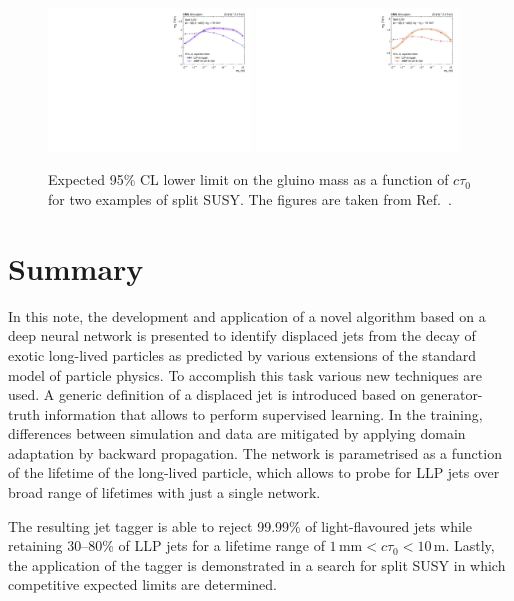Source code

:\documentclass{webofc}
\newcommand{\ctau}{\ensuremath{c\tau_{0}}\xspace}
\begin{document}
\begin{figure}[!ht]
\includegraphics[width=0.48\textwidth]{figs/summaryU.pdf}\hspace{0.03\textwidth}
\includegraphics[width=0.48\textwidth]{figs/summaryC.pdf}
\centering
\caption{\label{fig:limits}Expected 95\% CL lower limit on the gluino mass as a function of \ctau for two examples of split SUSY. The figures are taken from Ref.~\cite{CMS-EXO-19-011}.}
\label{fig-4}
\end{figure}

\section{Summary}
\label{Summary}

In this note, the development and application of a novel algorithm based on a deep neural network is presented to identify displaced jets from the decay of exotic long-lived particles as predicted by various extensions of the standard model of particle physics. To accomplish this task various new techniques are used. A generic definition of a displaced jet is introduced based on generator-truth information that allows to perform supervised learning. In the training, differences between simulation and data are mitigated by applying domain adaptation by backward propagation. The network is parametrised as a function of the lifetime of the long-lived particle, which allows to probe for LLP jets over broad range of lifetimes with just a single network. 

The resulting jet tagger is able to reject 99.99\% of light-flavoured jets while retaining 30--80\% of LLP jets for a lifetime range of $1\,\textrm{mm}<\ctau<10\,\textrm{m}$. Lastly, the application of the tagger is demonstrated in a search for split SUSY in which competitive expected limits are determined.
\end{document}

**TASK ITEM:**
Say how many lines of the material above contain the string "label". Write nothing but the number.

**EXERCISE ANSWER:**
3